▶ **Your assignment**
What this exercise needs is every entry restated as written, with no pictures.

___ The data ___

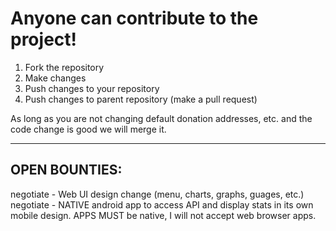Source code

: # Anyone can contribute to the project!

1) Fork the repository
2) Make changes
3) Push changes to your repository
4) Push changes to parent repository (make a pull request)

As long as you are not changing default donation addresses, etc. and the code change is good we will merge it.

-------

## OPEN BOUNTIES:

negotiate - Web UI design change (menu, charts, graphs, guages, etc.)
negotiate - NATIVE android app to access API and display stats in its own mobile design. APPS MUST be native, I will not accept web browser apps.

___

▶ **Solution to the exercise**
Source code

: # Anyone can contribute to the project!

1) Fork the repository
2) Make changes
3) Push changes to your repository
4) Push changes to parent repository (make a pull request)

As long as you are not changing default donation addresses, etc. and the code change is good we will merge it.

-------

## OPEN BOUNTIES:

negotiate - Web UI design change (menu, charts, graphs, guages, etc.)
negotiate - NATIVE android app to access API and display stats in its own mobile design. APPS MUST be native, I will not accept web browser apps.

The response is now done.